■ **YOUR OBJECTIVE**
Find the line in the data below that contains "Our initial plan". Return that line and all the lines after it, unchanged.

(Saved entries)
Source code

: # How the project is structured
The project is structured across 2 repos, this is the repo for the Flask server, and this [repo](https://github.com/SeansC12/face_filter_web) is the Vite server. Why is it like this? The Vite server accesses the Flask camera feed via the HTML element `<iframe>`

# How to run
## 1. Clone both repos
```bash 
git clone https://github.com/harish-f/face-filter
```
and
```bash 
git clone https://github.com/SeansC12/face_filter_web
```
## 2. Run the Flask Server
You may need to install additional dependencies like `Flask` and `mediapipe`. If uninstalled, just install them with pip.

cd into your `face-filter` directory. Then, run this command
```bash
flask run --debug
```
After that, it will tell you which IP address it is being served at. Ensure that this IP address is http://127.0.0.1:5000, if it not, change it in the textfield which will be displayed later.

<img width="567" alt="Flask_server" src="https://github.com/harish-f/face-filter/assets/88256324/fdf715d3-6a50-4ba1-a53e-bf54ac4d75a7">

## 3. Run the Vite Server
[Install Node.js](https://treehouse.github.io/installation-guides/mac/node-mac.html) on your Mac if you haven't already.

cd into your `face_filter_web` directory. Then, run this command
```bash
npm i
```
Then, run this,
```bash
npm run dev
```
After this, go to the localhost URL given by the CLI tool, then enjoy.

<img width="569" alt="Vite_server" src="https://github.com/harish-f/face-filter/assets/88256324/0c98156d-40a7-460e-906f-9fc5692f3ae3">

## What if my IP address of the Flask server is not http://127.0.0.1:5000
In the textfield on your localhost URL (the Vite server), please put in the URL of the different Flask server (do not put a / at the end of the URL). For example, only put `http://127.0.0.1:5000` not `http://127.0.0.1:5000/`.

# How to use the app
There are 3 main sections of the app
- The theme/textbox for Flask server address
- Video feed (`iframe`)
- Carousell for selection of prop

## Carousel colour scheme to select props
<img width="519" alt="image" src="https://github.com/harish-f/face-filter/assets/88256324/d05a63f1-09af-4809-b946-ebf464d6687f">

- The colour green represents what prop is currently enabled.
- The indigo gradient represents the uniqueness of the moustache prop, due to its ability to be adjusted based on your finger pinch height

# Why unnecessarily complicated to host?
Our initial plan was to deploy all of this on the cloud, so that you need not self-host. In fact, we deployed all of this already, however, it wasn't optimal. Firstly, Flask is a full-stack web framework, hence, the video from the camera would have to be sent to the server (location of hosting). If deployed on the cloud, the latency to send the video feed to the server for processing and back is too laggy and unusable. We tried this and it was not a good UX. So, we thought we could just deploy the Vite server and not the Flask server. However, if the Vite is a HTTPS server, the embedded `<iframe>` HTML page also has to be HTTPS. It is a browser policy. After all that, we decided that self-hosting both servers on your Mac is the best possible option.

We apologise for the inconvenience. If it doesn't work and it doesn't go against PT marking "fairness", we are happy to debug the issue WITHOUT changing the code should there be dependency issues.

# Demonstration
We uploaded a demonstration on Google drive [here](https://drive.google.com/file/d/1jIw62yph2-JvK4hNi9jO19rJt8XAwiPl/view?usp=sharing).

■ **EXERCISE OUTPUT**
Our initial plan was to deploy all of this on the cloud, so that you need not self-host. In fact, we deployed all of this already, however, it wasn't optimal. Firstly, Flask is a full-stack web framework, hence, the video from the camera would have to be sent to the server (location of hosting). If deployed on the cloud, the latency to send the video feed to the server for processing and back is too laggy and unusable. We tried this and it was not a good UX. So, we thought we could just deploy the Vite server and not the Flask server. However, if the Vite is a HTTPS server, the embedded `<iframe>` HTML page also has to be HTTPS. It is a browser policy. After all that, we decided that self-hosting both servers on your Mac is the best possible option.

We apologise for the inconvenience. If it doesn't work and it doesn't go against PT marking "fairness", we are happy to debug the issue WITHOUT changing the code should there be dependency issues.

# Demonstration
We uploaded a demonstration on Google drive [here](https://drive.google.com/file/d/1jIw62yph2-JvK4hNi9jO19rJt8XAwiPl/view?usp=sharing).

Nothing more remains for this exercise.